■ EXERCISE BRIEF
Please return only the lines between the line with "- **Vertical Line" and the final line of the entries, both included, and exclude pictures.

■ EXERCISE MATERIAL
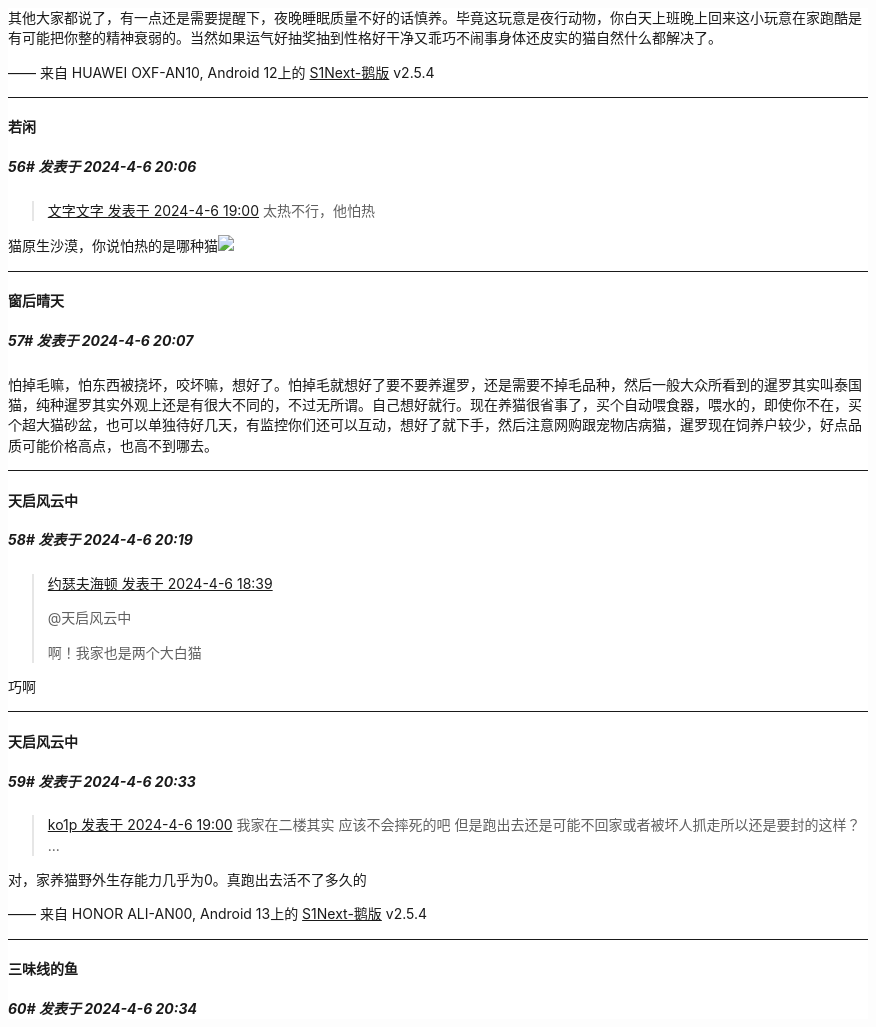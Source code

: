 其他大家都说了，有一点还是需要提醒下，夜晚睡眠质量不好的话慎养。毕竟这玩意是夜行动物，你白天上班晚上回来这小玩意在家跑酷是有可能把你整的精神衰弱的。当然如果运气好抽奖抽到性格好干净又乖巧不闹事身体还皮实的猫自然什么都解决了。

—— 来自 HUAWEI OXF-AN10, Android 12上的 [S1Next-鹅版](https://github.com/ykrank/S1-Next/releases) v2.5.4


*****

####  若闲  
##### 56#       发表于 2024-4-6 20:06

<blockquote><a href="httphttps://bbs.saraba1st.com/2b/forum.php?mod=redirect&amp;goto=findpost&amp;pid=64502142&amp;ptid=2178744" target="_blank">文字文字 发表于 2024-4-6 19:00</a>
太热不行，他怕热</blockquote>
猫原生沙漠，你说怕热的是哪种猫<img src="https://static.saraba1st.com/image/smiley/face2017/005.png" referrerpolicy="no-referrer">

*****

####  窗后晴天  
##### 57#       发表于 2024-4-6 20:07

怕掉毛嘛，怕东西被挠坏，咬坏嘛，想好了。怕掉毛就想好了要不要养暹罗，还是需要不掉毛品种，然后一般大众所看到的暹罗其实叫泰国猫，纯种暹罗其实外观上还是有很大不同的，不过无所谓。自己想好就行。现在养猫很省事了，买个自动喂食器，喂水的，即使你不在，买个超大猫砂盆，也可以单独待好几天，有监控你们还可以互动，想好了就下手，然后注意网购跟宠物店病猫，暹罗现在饲养户较少，好点品质可能价格高点，也高不到哪去。


*****

####  天启风云中  
##### 58#       发表于 2024-4-6 20:19

<blockquote><a href="httphttps://bbs.saraba1st.com/2b/forum.php?mod=redirect&amp;goto=findpost&amp;pid=64501952&amp;ptid=2178744" target="_blank">约瑟夫海顿 发表于 2024-4-6 18:39</a>

@天启风云中

啊！我家也是两个大白猫</blockquote>
巧啊


*****

####  天启风云中  
##### 59#       发表于 2024-4-6 20:33

<blockquote><a href="httphttps://bbs.saraba1st.com/2b/forum.php?mod=redirect&amp;goto=findpost&amp;pid=64502146&amp;ptid=2178744" target="_blank">ko1p 发表于 2024-4-6 19:00</a>
我家在二楼其实 应该不会摔死的吧 但是跑出去还是可能不回家或者被坏人抓走所以还是要封的这样？ ...</blockquote>
对，家养猫野外生存能力几乎为0。真跑出去活不了多久的

—— 来自 HONOR ALI-AN00, Android 13上的 [S1Next-鹅版](https://github.com/ykrank/S1-Next/releases) v2.5.4

*****

####  三味线的鱼  
##### 60#       发表于 2024-4-6 20:34
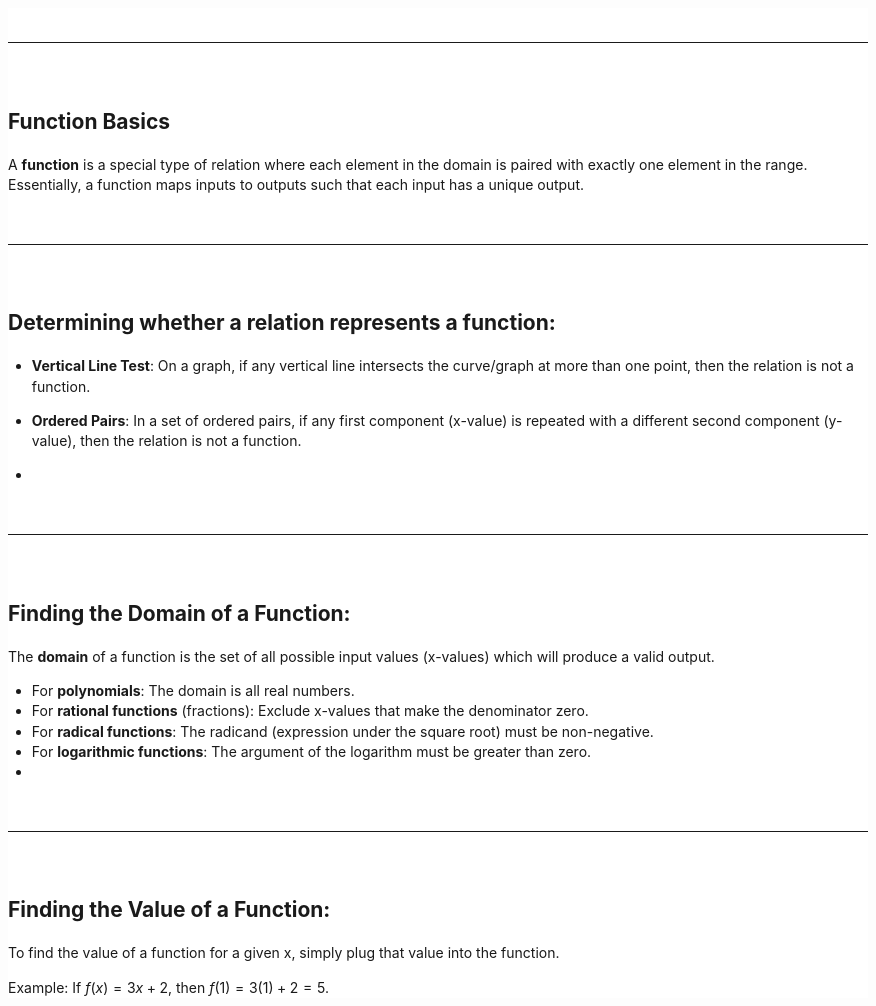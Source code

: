 <br>

---

<br>

## Function Basics

A **function** is a special type of relation where each element in the domain is paired with exactly one element in the range. Essentially, a function maps inputs to outputs such that each input has a unique output.

<br>

---

<br>

## Determining whether a relation represents a function:

- **Vertical Line Test**: On a graph, if any vertical line intersects the curve/graph at more than one point, then the relation is not a function.
  
- **Ordered Pairs**: In a set of ordered pairs, if any first component (x-value) is repeated with a different second component (y-value), then the relation is not a function.
- 
<br>

---

<br>

## Finding the Domain of a Function:

The **domain** of a function is the set of all possible input values (x-values) which will produce a valid output.

- For **polynomials**: The domain is all real numbers.
- For **rational functions** (fractions): Exclude x-values that make the denominator zero.
- For **radical functions**: The radicand (expression under the square root) must be non-negative.
- For **logarithmic functions**: The argument of the logarithm must be greater than zero.
- 
<br>

---

<br>

## Finding the Value of a Function:

To find the value of a function for a given x, simply plug that value into the function.

Example:
If $f(x) = 3x + 2$, then $f(1) = 3(1) + 2 = 5$.
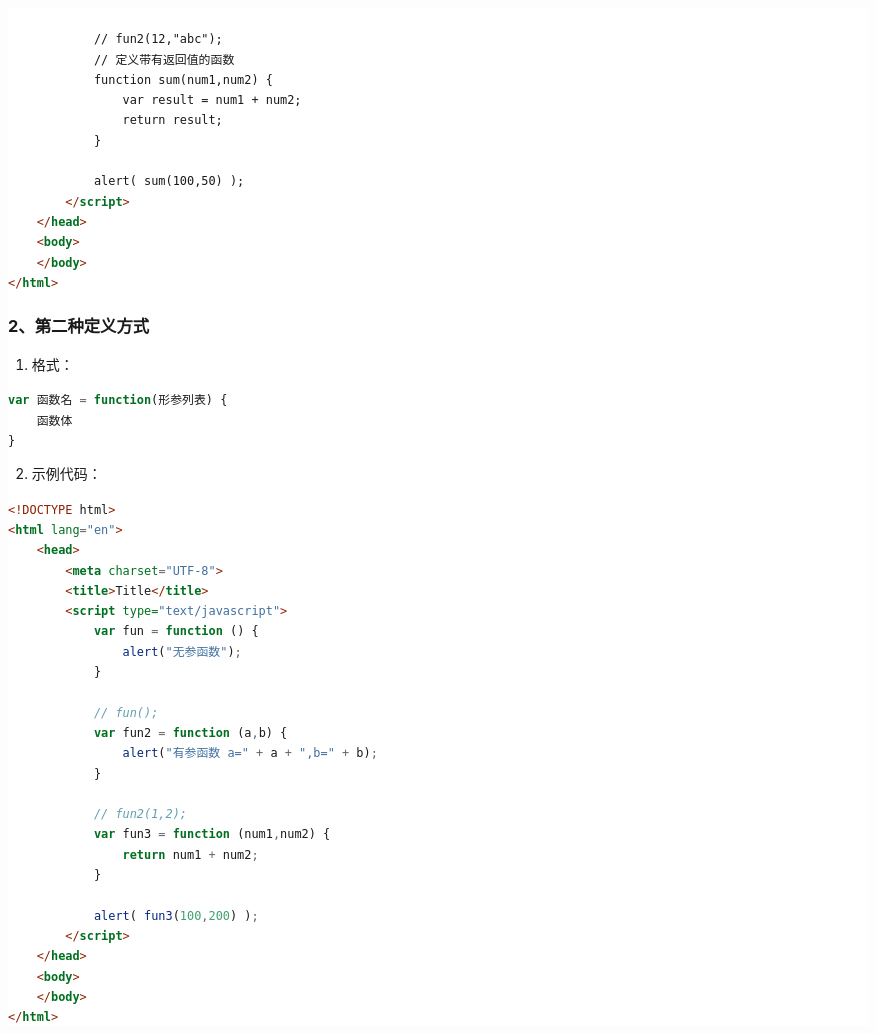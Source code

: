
```html

			// fun2(12,"abc");
			// 定义带有返回值的函数
			function sum(num1,num2) {
				var result = num1 + num2;
				return result;
			}

			alert( sum(100,50) );
		</script>
	</head>
	<body>
	</body>
</html>
```

### 2、第二种定义方式

1. 格式：

```js
var 函数名 = function(形参列表) {
	函数体
}
```

2. 示例代码：

```html
<!DOCTYPE html>
<html lang="en">
	<head>
		<meta charset="UTF-8">
		<title>Title</title>
		<script type="text/javascript">
			var fun = function () {
				alert("无参函数");
			}

			// fun();
			var fun2 = function (a,b) {
				alert("有参函数 a=" + a + ",b=" + b);
			}

			// fun2(1,2);
			var fun3 = function (num1,num2) {
				return num1 + num2;
			}

			alert( fun3(100,200) );
		</script>
	</head>
	<body>
	</body>
</html>
```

■ RESPONSE TO THIS TASK
- **Vertical Line Test**: On a graph, if any vertical line intersects the curve/graph at more than one point, then the relation is not a function.
  
- **Ordered Pairs**: In a set of ordered pairs, if any first component (x-value) is repeated with a different second component (y-value), then the relation is not a function.
- 
<br>

---

<br>

## Finding the Domain of a Function:

The **domain** of a function is the set of all possible input values (x-values) which will produce a valid output.

- For **polynomials**: The domain is all real numbers.
- For **rational functions** (fractions): Exclude x-values that make the denominator zero.
- For **radical functions**: The radicand (expression under the square root) must be non-negative.
- For **logarithmic functions**: The argument of the logarithm must be greater than zero.
- 
<br>

---

<br>

## Finding the Value of a Function:

To find the value of a function for a given x, simply plug that value into the function.

Example:
If $f(x) = 3x + 2$, then $f(1) = 3(1) + 2 = 5$.
Source code

:
```html

			// fun2(12,"abc");
			// 定义带有返回值的函数
			function sum(num1,num2) {
				var result = num1 + num2;
				return result;
			}

			alert( sum(100,50) );
		</script>
	</head>
	<body>
	</body>
</html>
```

### 2、第二种定义方式

1. 格式：

```js
var 函数名 = function(形参列表) {
	函数体
}
```

2. 示例代码：

```html
<!DOCTYPE html>
<html lang="en">
	<head>
		<meta charset="UTF-8">
		<title>Title</title>
		<script type="text/javascript">
			var fun = function () {
				alert("无参函数");
			}

			// fun();
			var fun2 = function (a,b) {
				alert("有参函数 a=" + a + ",b=" + b);
			}

			// fun2(1,2);
			var fun3 = function (num1,num2) {
				return num1 + num2;
			}

			alert( fun3(100,200) );
		</script>
	</head>
	<body>
	</body>
</html>
```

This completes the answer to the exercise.